== Segment start ==

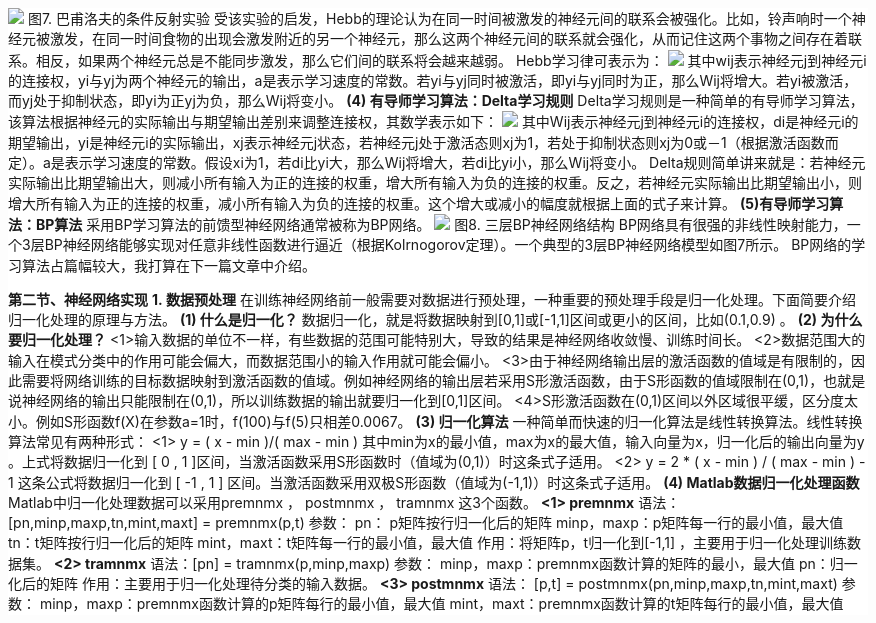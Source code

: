 ![](http://pic002.cnblogs.com/images/2011/63234/2011030722134488.jpg)
图7. 巴甫洛夫的条件反射实验
受该实验的启发，Hebb的理论认为在同一时间被激发的神经元间的联系会被强化。比如，铃声响时一个神经元被激发，在同一时间食物的出现会激发附近的另一个神经元，那么这两个神经元间的联系就会强化，从而记住这两个事物之间存在着联系。相反，如果两个神经元总是不能同步激发，那么它们间的联系将会越来越弱。
Hebb学习律可表示为：
![](http://pic002.cnblogs.com/images/2011/63234/2011030722144483.png)
其中wij表示神经元j到神经元i的连接权，yi与yj为两个神经元的输出，a是表示学习速度的常数。若yi与yj同时被激活，即yi与yj同时为正，那么Wij将增大。若yi被激活，而yj处于抑制状态，即yi为正yj为负，那么Wij将变小。
**(4) 有导师学习算法：Delta学习规则**
Delta学习规则是一种简单的有导师学习算法，该算法根据神经元的实际输出与期望输出差别来调整连接权，其数学表示如下：
![](http://pic002.cnblogs.com/images/2011/63234/2011030722150043.png)
其中Wij表示神经元j到神经元i的连接权，di是神经元i的期望输出，yi是神经元i的实际输出，xj表示神经元j状态，若神经元j处于激活态则xj为1，若处于抑制状态则xj为0或－1（根据激活函数而定）。a是表示学习速度的常数。假设xi为1，若di比yi大，那么Wij将增大，若di比yi小，那么Wij将变小。
Delta规则简单讲来就是：若神经元实际输出比期望输出大，则减小所有输入为正的连接的权重，增大所有输入为负的连接的权重。反之，若神经元实际输出比期望输出小，则增大所有输入为正的连接的权重，减小所有输入为负的连接的权重。这个增大或减小的幅度就根据上面的式子来计算。
**(5)有导师学习算法：BP算法**
采用BP学习算法的前馈型神经网络通常被称为BP网络。
![](http://pic002.cnblogs.com/images/2011/63234/2011030722152125.png)
图8. 三层BP神经网络结构
BP网络具有很强的非线性映射能力，一个3层BP神经网络能够实现对任意非线性函数进行逼近（根据Kolrnogorov定理）。一个典型的3层BP神经网络模型如图7所示。
BP网络的学习算法占篇幅较大，我打算在下一篇文章中介绍。

**第二节、神经网络实现**
**1. 数据预处理**
在训练神经网络前一般需要对数据进行预处理，一种重要的预处理手段是归一化处理。下面简要介绍归一化处理的原理与方法。
**(1) 什么是归一化？**
数据归一化，就是将数据映射到[0,1]或[-1,1]区间或更小的区间，比如(0.1,0.9) 。
**(2) 为什么要归一化处理？**
<1>输入数据的单位不一样，有些数据的范围可能特别大，导致的结果是神经网络收敛慢、训练时间长。
<2>数据范围大的输入在模式分类中的作用可能会偏大，而数据范围小的输入作用就可能会偏小。
<3>由于神经网络输出层的激活函数的值域是有限制的，因此需要将网络训练的目标数据映射到激活函数的值域。例如神经网络的输出层若采用S形激活函数，由于S形函数的值域限制在(0,1)，也就是说神经网络的输出只能限制在(0,1)，所以训练数据的输出就要归一化到[0,1]区间。
<4>S形激活函数在(0,1)区间以外区域很平缓，区分度太小。例如S形函数f(X)在参数a=1时，f(100)与f(5)只相差0.0067。
**(3) 归一化算法**
一种简单而快速的归一化算法是线性转换算法。线性转换算法常见有两种形式：
<1>
y = ( x - min )/( max - min )
其中min为x的最小值，max为x的最大值，输入向量为x，归一化后的输出向量为y 。上式将数据归一化到 [ 0 , 1 ]区间，当激活函数采用S形函数时（值域为(0,1)）时这条式子适用。
<2>
y = 2 * ( x - min ) / ( max - min ) - 1
这条公式将数据归一化到 [ -1 , 1 ] 区间。当激活函数采用双极S形函数（值域为(-1,1)）时这条式子适用。
**(4) Matlab数据归一化处理函数**
Matlab中归一化处理数据可以采用premnmx ， postmnmx ， tramnmx 这3个函数。
**<1> premnmx**
语法：[pn,minp,maxp,tn,mint,maxt] = premnmx(p,t)
参数：
pn： p矩阵按行归一化后的矩阵
minp，maxp：p矩阵每一行的最小值，最大值
tn：t矩阵按行归一化后的矩阵
mint，maxt：t矩阵每一行的最小值，最大值
作用：将矩阵p，t归一化到[-1,1] ，主要用于归一化处理训练数据集。
**<2> tramnmx**
语法：[pn] = tramnmx(p,minp,maxp)
参数：
minp，maxp：premnmx函数计算的矩阵的最小，最大值
pn：归一化后的矩阵
作用：主要用于归一化处理待分类的输入数据。
**<3> postmnmx**
语法： [p,t] = postmnmx(pn,minp,maxp,tn,mint,maxt)
参数：
minp，maxp：premnmx函数计算的p矩阵每行的最小值，最大值
mint，maxt：premnmx函数计算的t矩阵每行的最小值，最大值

== Segment end ==

Work request:
Among the entries above, how many lines hold the word "maxt"? Reply with only that number.

Finished exercise:
4